Tuesday, October 8, 2013

Brown Hotel’s Hot Brown Sandwich



Brown Hotel’s Hot Brown Sandwich
Makes four servings.

6 tbsp butter
6 tbsp flour
3 cups milk
½ cup freshly grated parmesan cheese
1 egg, beaten
S & P to taste
½ cup unsweetened whipped cream
8 slices crustless white toast
1 lb sliced turkey breast
grated parmesan for topping
8 crisp bacon slices

Fry bacon and drain, and toast bread; set aside. Over medium heat, melt butter; gradually add flour, stirring constantly until smooth. Gradually stir in milk until sauce comes to a gentle boil, stirring constantly. Remove from heat, add parmesan cheese and stir until melted. In a small bowl beat egg; gradually add one cup of hot sauce, 1/3 cup at a time, stirring constantly.

Gradually add egg mixture to remaining sauce, stirring until well blended. Add S & P and fold in whipped cream. On each fireproof dish place two slices toast, top with turkey, and pour sauce over generously. Place dishes under broiler until sauce bubbles and begins to brown. Place two slices of bacon over each serving.

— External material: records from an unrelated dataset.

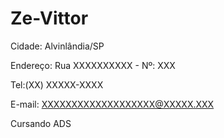 # Ze-Vittor

Cidade: Alvinlândia/SP

Endereço: Rua XXXXXXXXXX - Nº: XXX

Tel:(XX) XXXXX-XXXX

E-mail: XXXXXXXXXXXXXXXXXXX@XXXXX.XXX

Cursando ADS
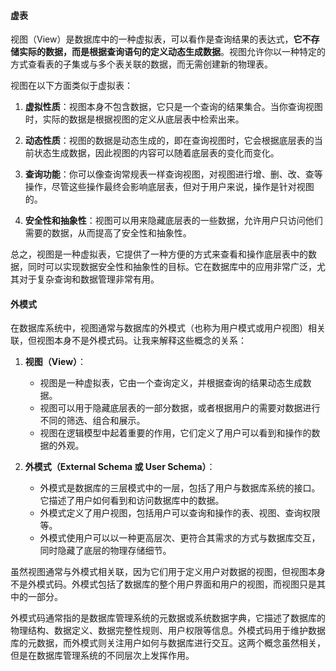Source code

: #### 虚表

视图（View）是数据库中的一种虚拟表，可以看作是查询结果的表达式，**它不存储实际的数据，而是根据查询语句的定义动态生成数据**。视图允许你以一种特定的方式查看表的子集或与多个表关联的数据，而无需创建新的物理表。

视图在以下方面类似于虚拟表：

1. **虚拟性质**：视图本身不包含数据，它只是一个查询的结果集合。当你查询视图时，实际的数据是根据视图的定义从底层表中检索出来。

2. **动态性质**：视图的数据是动态生成的，即在查询视图时，它会根据底层表的当前状态生成数据，因此视图的内容可以随着底层表的变化而变化。

3. **查询功能**：你可以像查询常规表一样查询视图，对视图进行增、删、改、查等操作，尽管这些操作最终会影响底层表，但对于用户来说，操作是针对视图的。

4. **安全性和抽象性**：视图可以用来隐藏底层表的一些数据，允许用户只访问他们需要的数据，从而提高了安全性和抽象性。

总之，视图是一种虚拟表，它提供了一种方便的方式来查看和操作底层表中的数据，同时可以实现数据安全性和抽象性的目标。它在数据库中的应用非常广泛，尤其对于复杂查询和数据管理非常有用。

#### 外模式

在数据库系统中，视图通常与数据库的外模式（也称为用户模式或用户视图）相关联，但视图本身不是外模式码。让我来解释这些概念的关系：

1. **视图（View）**：
   - 视图是一种虚拟表，它由一个查询定义，并根据查询的结果动态生成数据。
   - 视图可以用于隐藏底层表的一部分数据，或者根据用户的需要对数据进行不同的筛选、组合和展示。
   - 视图在逻辑模型中起着重要的作用，它们定义了用户可以看到和操作的数据的外观。

2. **外模式（External Schema 或 User Schema）**：
   - 外模式是数据库的三层模式中的一层，包括了用户与数据库系统的接口。它描述了用户如何看到和访问数据库中的数据。
   - 外模式定义了用户视图，包括用户可以查询和操作的表、视图、查询权限等。
   - 外模式使用户可以以一种更高层次、更符合其需求的方式与数据库交互，同时隐藏了底层的物理存储细节。

虽然视图通常与外模式相关联，因为它们用于定义用户对数据的视图，但视图本身不是外模式码。外模式包括了数据库的整个用户界面和用户的视图，而视图只是其中的一部分。

外模式码通常指的是数据库管理系统的元数据或系统数据字典，它描述了数据库的物理结构、数据定义、数据完整性规则、用户权限等信息。外模式码用于维护数据库的元数据，而外模式则关注用户如何与数据库进行交互。这两个概念虽然相关，但是在数据库管理系统的不同层次上发挥作用。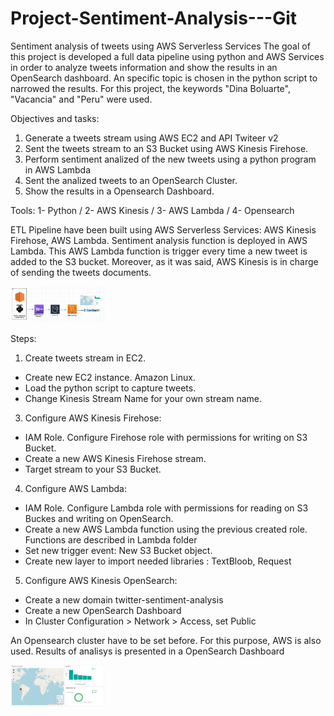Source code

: # Project-Sentiment-Analysis---Git

Sentiment analysis of tweets using AWS Serverless Services
The goal of this project is developed a full data pipeline using python and AWS Services in order to analyze tweets information and show the results in an OpenSearch dashboard. An specific topic is chosen in the python script to narrowed the results. For this project, the keywords "Dina Boluarte", "Vacancia" and "Peru" were used.

Objectives and tasks:

1. Generate a tweets stream using AWS EC2 and API Twiteer v2
2. Sent the tweets stream to an S3 Bucket using AWS Kinesis Firehose.
3. Perform sentiment analized of the new tweets using a python program in AWS Lambda
4. Sent the analized tweets to an OpenSearch Cluster.
5. Show the results in a Opensearch Dashboard.

Tools: 1- Python / 2- AWS Kinesis / 3- AWS Lambda / 4- Opensearch

ETL Pipeline have been built using AWS Serverless Services: AWS Kinesis Firehose, AWS Lambda. Sentiment analysis function is deployed in AWS Lambda. This AWS Lambda function is trigger every time a new tweet is added to the S3 bucket. Moreover, as it was said, AWS Kinesis is in charge of sending the tweets documents.

<img
  src="/Images/diagram2.JPG"
  alt="AWS Pipeline Diagram"
  title="AWS Pipeline Diagram"
  style="display: inline-block; margin: 0 auto; max-width: 150px">
  
Steps:
1. Create tweets stream in EC2.
- Create new EC2 instance. Amazon Linux.
- Load the python script to capture tweets.
- Change Kinesis Stream Name for your own stream name.
3. Configure AWS Kinesis Firehose:
- IAM Role. Configure Firehose role with permissions for writing on S3 Bucket.
- Create a new AWS Kinesis Firehose stream.
- Target stream to your S3 Bucket.
4. Configure AWS Lambda:
- IAM Role. Configure Lambda role with permissions for reading on S3 Buckes and writing on OpenSearch.
- Create a new AWS Lambda function using the previous created role. Functions are described in Lambda folder
- Set new trigger event: New S3 Bucket object.
- Create new layer to import needed libraries : TextBloob, Request
5. Configure AWS Kinesis OpenSearch:
- Create a new domain twitter-sentiment-analysis
- Create a new OpenSearch Dashboard
- In Cluster Configuration > Network > Access, set Public 


An Opensearch cluster have to be set before. For this purpose, AWS is also used. Results of analisys is presented in a OpenSearch Dashboard
  
  
  <img
  src="/Images/opensearch.JPG"
  alt="Sentiment Analysis Dashboard"
  title="Sentiment Analysis Dashboard"
  style="display: inline-block; margin: 0 auto; max-width: 150px">
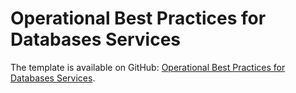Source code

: # Operational Best Practices for Databases Services<a name="operational-best-practices-for-Databases-Services"></a>

The template is available on GitHub: [Operational Best Practices for Databases Services](https://github.com/awslabs/aws-config-rules/blob/master/aws-config-conformance-packs/Operational-Best-Practices-for-Database-Services.yaml)\.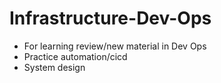 # Infrastructure-Dev-Ops
- For learning review/new material in Dev Ops
- Practice automation/cicd
- System design
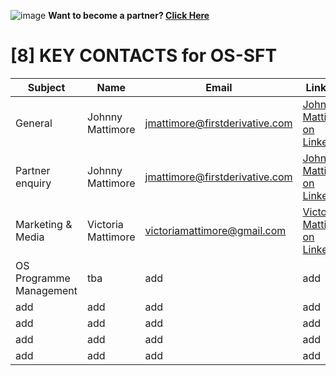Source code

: ![image](https://user-images.githubusercontent.com/112073913/188821900-0c411acf-fbdd-4163-adc9-3ba4e2be78df.png)
**Want to become a partner? [Click Here](https://github.com/FD-SustainableFinance/l6l-PARTNERS)**

# [8] KEY CONTACTS for OS-SFT

| Subject                 | Name                 | Email                               | LinkedIn                           |
| ----------------------- | -------------------- | ----------------------------------- |------------------------------------|
| General                 | Johnny Mattimore     | jmattimore@firstderivative.com      | [Johnny Mattimore on LinkedIn](https://www.linkedin.com/in/johnny-d-mattimore-082969136/) |
| Partner enquiry         | Johnny Mattimore     | jmattimore@firstderivative.com      | [Johnny Mattimore on LinkedIn](https://www.linkedin.com/in/johnny-d-mattimore-082969136/) |
| Marketing & Media       | Victoria Mattimore   | victoriamattimore@gmail.com         | [Victoria Mattimore on LinkedIn](https://www.linkedin.com/in/victoria-mattimore-67318014/) |
| OS Programme Management | tba                  | add                                 | add                                |
| add                     | add                  | add                                 | add                                |
| add                     | add                  | add                                 | add                                |
| add                     | add                  | add                                 | add                                |
| add                     | add                  | add                                 | add                                |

*It is said that the open-face sandwich was invented by a chef at the Louisville hotel in the 1920s, though I’ve searched and can find no mention of it anywhere until 1965. Usually the recipe appeared in newspapers during Derby week or as an solution to turkey leftovers. I used to go with friends to a St. Louis hotel once a year when we all ordered the dish, which I loved. The recipe below, coming from a latter-day chef at Brown Hotel, is said to be the original. There are many variations, some with cheddar cheese, some with tomato, mushrooms, ham, and so on. In fact I saw one using canned mushroom soup. Don’t do that.